The Hangman’s Tale: Archaeologists Dig into History of Execution
Her interests initially focused on fashion, but then they migrated to murder and decay. Marita Genesis, 42, worked as a runway model for Escada after graduating from secondary school. Later, she studied ancient and early history, and learned about criminal law.
Marita Genesis is one of the many hard-nosed researchers hunting for secrets under old gallows and scaffolds.
Now, the archaeologist is surrounded by criminals. She is standing in a storeroom belonging to the Thuringia State Office for the Preservation of Monuments and pointing at a number of bones. These are the remains of thieves, sodomites and child murderers.
The skeletons were found near Alkersleben, not far from the eastern German city of Erfurt, where the counts of Kevernburg punished criminals over 700 years ago.

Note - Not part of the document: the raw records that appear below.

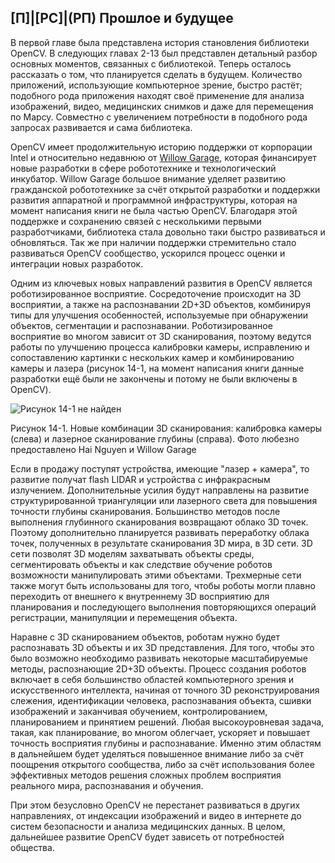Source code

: ## [П]|[РС]|(РП) Прошлое и будущее

В первой главе была представлена история становления библиотеки OpenCV. В следующих главах 2-13 был представлен детальный разбор основных моментов, связанных с библиотекой. Теперь осталось рассказать о том, что планируется сделать в будущем. Количество приложений, использующие компьютерное зрение, быстро растёт; подобного рода приложения находят своё применение для анализа изображений, видео, медицинских снимков и даже для перемещения по Марсу. Совместно с увеличением потребности в подобного рода запросах развивается и сама библиотека.

OpenCV имеет продолжительную историю поддержки от корпорации Intel и относительно недавнюю от [Willow Garage](www.willowgarage.com), которая финансирует новые разработки в сфере робототехнике и технологический инкубатор. Willow Garage большое внимание уделяет развитию гражданской робототехнике за счёт открытой разработки и поддержки развития аппаратной и программной инфраструктуры, которая на момент написания книги не была частью OpenCV. Благодаря этой поддержке и сохранению связей с несколькими первыми разработчиками, библиотека стала довольно таки быстро развиваться и обновляться. Так же при наличии поддержки стремительно стало развиваться OpenCV сообщество, ускорился процесс оценки и интеграции новых разработок.

Одним из ключевых новых направлений развития в OpenCV является роботизированное восприятие. Сосредоточение происходит на 3D восприятии, а также на распознавании 2D+3D объектов, комбинируя типы для улучшения особенностей, используемые при обнаружении объектов, сегментации и распознавании. Роботизированное восприятие во многом зависит от 3D сканирования, поэтому ведутся работы по улучшению процесса калибровки камеры, исправлению и сопоставлению картинки с нескольких камер и комбинированию камеры и лазера (рисунок 14-1, на момент написания книги данные разработки ещё были не закончены и потому не были включены в OpenCV).

![Рисунок 14-1 не найден](Images/Pic_14_1.jpg)

Рисунок 14-1. Новые комбинации 3D сканирования: калибровка камеры (слева) и лазерное сканирование глубины (справа). Фото любезно предоставлено Hai Nguyen и Willow Garage

Если в продажу поступят устройства, имеющие "лазер + камера", то развитие получат flash LIDAR и устройства с инфракрасным излучением. Дополнительные усилия будут направлены на развитие структурированной триангуляции или лазерного света для повышения точности глубины сканирования. Большинство методов после выполнения глубинного сканирования возвращают облако 3D точек. Поэтому дополнительно планируется развивать переработку облака точек, полученных в результате сканирования 3D мира, в 3D сети. 3D сети позволят 3D моделям захватывать объекты среды, сегментировать объекты и как следствие обучение роботов возможности манипулировать этими объектами. Трехмерные сети также могут быть использованы для того, чтобы роботы могли плавно переходить от внешнего к внутреннему 3D восприятию для планирования и последующего выполнения повторяющихся операций регистрации, манипуляции и перемещения объекта.

Наравне с 3D сканированием объектов, роботам нужно будет распознавать 3D объекты и их 3D представления. Для того, чтобы это было возможно необходимо развивать некоторые масштабируемые методы, распознающие 2D+3D объекты. Процесс создания роботов включает в себя большинство областей компьютерного зрения и искусственного интеллекта, начиная от точного 3D реконструирования слежения, идентификации человека, распознавания объекта, сшивки изображений и заканчивая обучением, контролированием, планированием и принятием решений. Любая высокоуровневая задача, такая, как планирование, во многом облегчает, ускоряет и повышает точность восприятия глубины и распознавание. Именно этим областям в дальнейшем будет уделяться повышенное внимание либо за счёт поощрения открытого сообщества, либо за счёт использования более эффективных методов решения сложных проблем восприятия реального мира, распознавания и обучения.

При этом безусловно OpenCV не перестанет развиваться в других направлениях, от индексации изображений и видео в интернете до систем безопасности и анализа медицинских данных. В целом, дальнейшее развитие OpenCV будет зависеть от потребностей общества.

On a hill directly overlooking the trade route to Nuremberg, visible far and wide, the executioner went about his grim business. He kept his head covered with a hood -- not out of repugnance, but to protect himself from the "evil eye" of the condemned.
Researchers have unearthed the remains of some 70 people, which are now undergoing an anthropological evaluation. One of the dead was tied up, another lay next to an iron strangulation chain. A third had been buried along with a sharp blade. "It could be the murder weapon," says Genesis.
The native of Potsdam, outside Berlin, has just completed her dissertation on this execution site. She is one of many hard-nosed researchers hunting for secrets under old gallows and scaffolds.
The latest astonishing findings show that a chaotic jumble of bones lies inside the mounds. "Some outlaws were hung so long by their necks that they decayed and fell down. Then they were contemptuously disposed of in unhallowed ground," explains Jost Auler, a historian from the western German town of Dormagen. "There is no mention of this in any of the old documents."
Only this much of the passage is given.